Later (965), Nicephorus captured Tarsus (birthplace of St. Paul) and Mopsouestia (an ancient Greek city) thus liberating all the region of Cilicia. Meantime Nikitas Halkountzes, Greek general, also liberated Cyprus, the martyric island which was always prey to the rapacity of predators (be they Frankish, Venetian, British, or Turkish). Simultaneously a huge Byzantine fleet, carrying 40,000 men, left Keratios (Golden Horn) and headed towards Sicily, where the Greek populations of Syrakousae, Tavromenion, Thermae, Panoromos, Messini, and Righion were suffering under Arab yoke. Only the city of Rametta still resisted. But this campaign failed - the fleet was destroyed and Sicily remained under Arab control.
Nicephorus' domestic policy evoked unanimous discontent: the hostility of the people to the new fiscal charges and coinage debasement required by military needs; the exasperation of ecclesiastical authorities over decisions against enrichment of the monasteries; the remonstrances of his spiritual director, Athanasius, against his private life; and the apprehensions of Theophano that her children would be ousted through the machinations of Leo Phocas. These all created a climate of intrigue and fear for the emperor. He fortified the Boukoleon palace, an act that made the population even more hostile.
But his military achievements were continuing. To counteract the Bulgar menace he sent Kalokyres from Herson (Crimaea) with precious presents to Sviatoslav (Russian leader) and spurred Russian intervention in the Danubian area, a policy that was not without danger for Byzantium, especially after his death. So, in 967, Sviatoslav attacked Bulgaria, ruled by tsar Petrus, from the north. According to greek writer Manasses, Bulgarians were took by surprise and were totally defeated.
In the West he fell into dispute with the new German emperor Otto I. Otto the Great, Emperor of Holy Roman Empire had created a strong state occuping also the whole italian peninsula except the southern part which resisted. The southern part was totally Greek, made up of the provinces of Apoulia and Kalavria. Although it was neglected by the central government of Constantinople, which was engaged with wars against Bulgars on north and Arabs on south, the Greek cities of Ydrous, Righion, Varhi (Bari), Katassaron (Catanzaro), Taras, Rouskianon, Kallipolis, Polukastron remained under Byzantine rule, and their administration was appointed Bishop of Miletus, Saint Nicephorus. According to Luitprand (Italian bishop) Nicephorus refused to allow Otto to bear the title of the Emperor of the Romans. He throwed in jail the German deputies who adressed him as him King of Greeks, because the Byzantines still claimed they were the succesors of the Ancient Roman Empire.

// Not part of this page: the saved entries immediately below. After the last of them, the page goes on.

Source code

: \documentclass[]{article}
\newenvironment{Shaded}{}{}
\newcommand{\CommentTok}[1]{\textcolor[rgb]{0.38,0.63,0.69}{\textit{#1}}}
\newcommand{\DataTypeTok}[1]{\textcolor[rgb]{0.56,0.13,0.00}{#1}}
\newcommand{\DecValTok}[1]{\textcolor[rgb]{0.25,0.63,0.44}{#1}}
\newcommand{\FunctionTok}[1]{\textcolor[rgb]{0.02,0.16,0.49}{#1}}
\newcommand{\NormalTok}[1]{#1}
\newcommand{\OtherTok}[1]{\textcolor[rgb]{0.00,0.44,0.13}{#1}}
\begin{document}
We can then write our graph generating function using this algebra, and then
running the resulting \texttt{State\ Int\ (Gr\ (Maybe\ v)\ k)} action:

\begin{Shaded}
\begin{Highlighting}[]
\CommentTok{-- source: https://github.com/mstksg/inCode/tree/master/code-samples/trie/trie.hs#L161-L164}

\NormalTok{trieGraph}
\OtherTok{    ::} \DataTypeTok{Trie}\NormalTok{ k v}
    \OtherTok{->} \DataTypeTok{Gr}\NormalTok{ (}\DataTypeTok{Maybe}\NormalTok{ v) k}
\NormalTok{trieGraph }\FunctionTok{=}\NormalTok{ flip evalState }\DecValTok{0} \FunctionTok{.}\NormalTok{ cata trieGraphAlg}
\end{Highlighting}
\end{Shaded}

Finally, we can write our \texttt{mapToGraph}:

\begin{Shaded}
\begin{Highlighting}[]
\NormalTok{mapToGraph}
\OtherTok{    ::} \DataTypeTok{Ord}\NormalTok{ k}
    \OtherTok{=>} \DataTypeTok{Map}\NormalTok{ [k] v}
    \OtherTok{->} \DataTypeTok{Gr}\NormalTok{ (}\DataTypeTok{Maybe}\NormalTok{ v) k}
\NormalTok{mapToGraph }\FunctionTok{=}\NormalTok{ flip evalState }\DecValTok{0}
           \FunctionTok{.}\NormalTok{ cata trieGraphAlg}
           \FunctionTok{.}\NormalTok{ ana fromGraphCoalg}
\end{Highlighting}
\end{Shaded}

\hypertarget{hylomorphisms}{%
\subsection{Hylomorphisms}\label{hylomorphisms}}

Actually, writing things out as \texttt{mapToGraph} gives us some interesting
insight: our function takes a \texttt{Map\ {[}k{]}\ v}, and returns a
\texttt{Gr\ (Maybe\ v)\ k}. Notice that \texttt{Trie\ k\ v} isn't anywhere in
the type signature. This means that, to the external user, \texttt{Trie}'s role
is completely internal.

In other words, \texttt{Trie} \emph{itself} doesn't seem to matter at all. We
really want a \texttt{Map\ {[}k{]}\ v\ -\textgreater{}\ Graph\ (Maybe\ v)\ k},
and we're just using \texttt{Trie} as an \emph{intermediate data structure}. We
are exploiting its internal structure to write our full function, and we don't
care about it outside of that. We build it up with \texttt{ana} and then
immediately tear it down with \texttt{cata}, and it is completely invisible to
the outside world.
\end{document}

On October 29th 969, Michael Vourtzes and Petros Phocas, recovered Antiocheia (Theoupolis). It was the last military success of the Great Emperor. His military achievements made his reign one of the Byzantine Empire's most glorious. In the words of Gustave Schlumberger, his most exhaustive biographer, he inaugurated the Byzantine era in the East.
Due to his severity and his ascetic character - as well as because of his continuous military operations that cost the State so much and led to an increase in taxes and the military obligations of citizens - Nikephoros aroused hostility within the Empire. Smitten with the young woman and influenced by his brother Leo Phocas, whose self-interested machinations (he was accused of speculating on the price of wheat) stirred up the discontent of the people of Constantinople, Nicephorus gradually became taciturn and suspicious even of his best advisers, who, one after another, were removed from office. Abandoned by all, he retired to the fortified palace of Boukoleion, which he had built for his personal safety. During the night of 10th to 11th December 969, he was killed there by former friends, guided by Tzimisces and advised by Theophano.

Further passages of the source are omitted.